What is Structured Data?

#webdev #datascience

Structured data is data that is structured - that is perhaps the most succinct summary of it without telling you anything you didn't already expect. To take away something more than that, it can be useful to break down what structured data can look like.

When we say a set of data is structured, it has properties and values that hold a specific meaning. One value might represent some amount of money, another value might represent a date, and a third might be an address. When labelled appropriately, these values can then represent a greater context - perhaps they represent details on an invoice or payslip.

{
  "amount": 20.00,
  "datePaid": "2017-08-12T12:56:00",
  "address": "123 Example Street, Some Suburb, Some City"
}

This data could be in a database, a spreadsheet, a JSON blob - it doesn't matter. If there is data and a defined data model, that is structured data. When data is structured well, it makes it easier to query, process and generally use the data.

In contrast, there is also unstructured data. The value for our address property in the example above is itself unstructured data.

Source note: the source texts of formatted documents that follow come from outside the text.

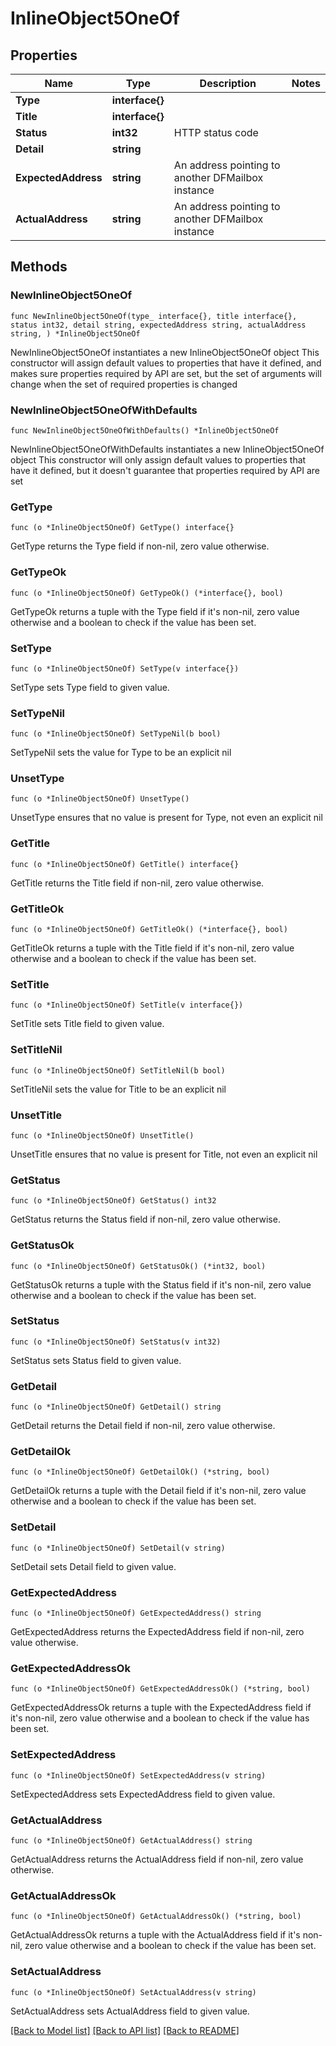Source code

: # InlineObject5OneOf

## Properties

Name | Type | Description | Notes
------------ | ------------- | ------------- | -------------
**Type** | **interface{}** |  | 
**Title** | **interface{}** |  | 
**Status** | **int32** | HTTP status code | 
**Detail** | **string** |  | 
**ExpectedAddress** | **string** | An address pointing to another DFMailbox instance | 
**ActualAddress** | **string** | An address pointing to another DFMailbox instance | 

## Methods

### NewInlineObject5OneOf

`func NewInlineObject5OneOf(type_ interface{}, title interface{}, status int32, detail string, expectedAddress string, actualAddress string, ) *InlineObject5OneOf`

NewInlineObject5OneOf instantiates a new InlineObject5OneOf object
This constructor will assign default values to properties that have it defined,
and makes sure properties required by API are set, but the set of arguments
will change when the set of required properties is changed

### NewInlineObject5OneOfWithDefaults

`func NewInlineObject5OneOfWithDefaults() *InlineObject5OneOf`

NewInlineObject5OneOfWithDefaults instantiates a new InlineObject5OneOf object
This constructor will only assign default values to properties that have it defined,
but it doesn't guarantee that properties required by API are set

### GetType

`func (o *InlineObject5OneOf) GetType() interface{}`

GetType returns the Type field if non-nil, zero value otherwise.

### GetTypeOk

`func (o *InlineObject5OneOf) GetTypeOk() (*interface{}, bool)`

GetTypeOk returns a tuple with the Type field if it's non-nil, zero value otherwise
and a boolean to check if the value has been set.

### SetType

`func (o *InlineObject5OneOf) SetType(v interface{})`

SetType sets Type field to given value.


### SetTypeNil

`func (o *InlineObject5OneOf) SetTypeNil(b bool)`

 SetTypeNil sets the value for Type to be an explicit nil

### UnsetType
`func (o *InlineObject5OneOf) UnsetType()`

UnsetType ensures that no value is present for Type, not even an explicit nil
### GetTitle

`func (o *InlineObject5OneOf) GetTitle() interface{}`

GetTitle returns the Title field if non-nil, zero value otherwise.

### GetTitleOk

`func (o *InlineObject5OneOf) GetTitleOk() (*interface{}, bool)`

GetTitleOk returns a tuple with the Title field if it's non-nil, zero value otherwise
and a boolean to check if the value has been set.

### SetTitle

`func (o *InlineObject5OneOf) SetTitle(v interface{})`

SetTitle sets Title field to given value.


### SetTitleNil

`func (o *InlineObject5OneOf) SetTitleNil(b bool)`

 SetTitleNil sets the value for Title to be an explicit nil

### UnsetTitle
`func (o *InlineObject5OneOf) UnsetTitle()`

UnsetTitle ensures that no value is present for Title, not even an explicit nil
### GetStatus

`func (o *InlineObject5OneOf) GetStatus() int32`

GetStatus returns the Status field if non-nil, zero value otherwise.

### GetStatusOk

`func (o *InlineObject5OneOf) GetStatusOk() (*int32, bool)`

GetStatusOk returns a tuple with the Status field if it's non-nil, zero value otherwise
and a boolean to check if the value has been set.

### SetStatus

`func (o *InlineObject5OneOf) SetStatus(v int32)`

SetStatus sets Status field to given value.


### GetDetail

`func (o *InlineObject5OneOf) GetDetail() string`

GetDetail returns the Detail field if non-nil, zero value otherwise.

### GetDetailOk

`func (o *InlineObject5OneOf) GetDetailOk() (*string, bool)`

GetDetailOk returns a tuple with the Detail field if it's non-nil, zero value otherwise
and a boolean to check if the value has been set.

### SetDetail

`func (o *InlineObject5OneOf) SetDetail(v string)`

SetDetail sets Detail field to given value.


### GetExpectedAddress

`func (o *InlineObject5OneOf) GetExpectedAddress() string`

GetExpectedAddress returns the ExpectedAddress field if non-nil, zero value otherwise.

### GetExpectedAddressOk

`func (o *InlineObject5OneOf) GetExpectedAddressOk() (*string, bool)`

GetExpectedAddressOk returns a tuple with the ExpectedAddress field if it's non-nil, zero value otherwise
and a boolean to check if the value has been set.

### SetExpectedAddress

`func (o *InlineObject5OneOf) SetExpectedAddress(v string)`

SetExpectedAddress sets ExpectedAddress field to given value.


### GetActualAddress

`func (o *InlineObject5OneOf) GetActualAddress() string`

GetActualAddress returns the ActualAddress field if non-nil, zero value otherwise.

### GetActualAddressOk

`func (o *InlineObject5OneOf) GetActualAddressOk() (*string, bool)`

GetActualAddressOk returns a tuple with the ActualAddress field if it's non-nil, zero value otherwise
and a boolean to check if the value has been set.

### SetActualAddress

`func (o *InlineObject5OneOf) SetActualAddress(v string)`

SetActualAddress sets ActualAddress field to given value.



[[Back to Model list]](../README.md#documentation-for-models) [[Back to API list]](../README.md#documentation-for-api-endpoints) [[Back to README]](../README.md)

123 Example Street, Some Suburb, Some City

That single value has multiple internal components we would need to parse out depending what we are wanting to do. If we wanted to group all the records on the same street, we'd need to carefully parse the street, suburb and city out of our data. Different countries can have different formats and rules for addresses it is hard to process. Making the wrong assumption when parsing the data can lead to irregularities in the data, causing problems for whatever we wanted to consume that data. For instance, depending where you are in the world, can you assume all streets even have names?

While structured data can definitely be easier to work with, it doesn't make unstructured data useless. Instead, think of unstructured data as untapped potential - useful data exists but is difficult to get to.

Structured Data and Web Pages

Web pages are an interesting example of both structured and unstructured data. There are specific elements one could look at for certain information like the <title> element or other semantic elements like <article> or <section>. The problem though is that these elements are more like our "address" example earlier - they often contain more than just the strict data we are looking for. A title might have a prefix or suffix of the website's name. An article or section might have many other layers of <div>, <span> or any other elements to help form the site's structure. To top it off, the HTML structure can vary wildly from site to site. If you were wanting to extract data from multiple websites, it can get very hard very fast.

That said, there are a number of ways to embed structured data into web pages. A web page could use Microdata, RDFa, JSON-LD or Open Graph to express structured data. More than that though, a web page can use multiple of these at the same time. Open Graph is commonly used as a method of defining details for a link preview while the others might express more complex data like product pricing or reviews.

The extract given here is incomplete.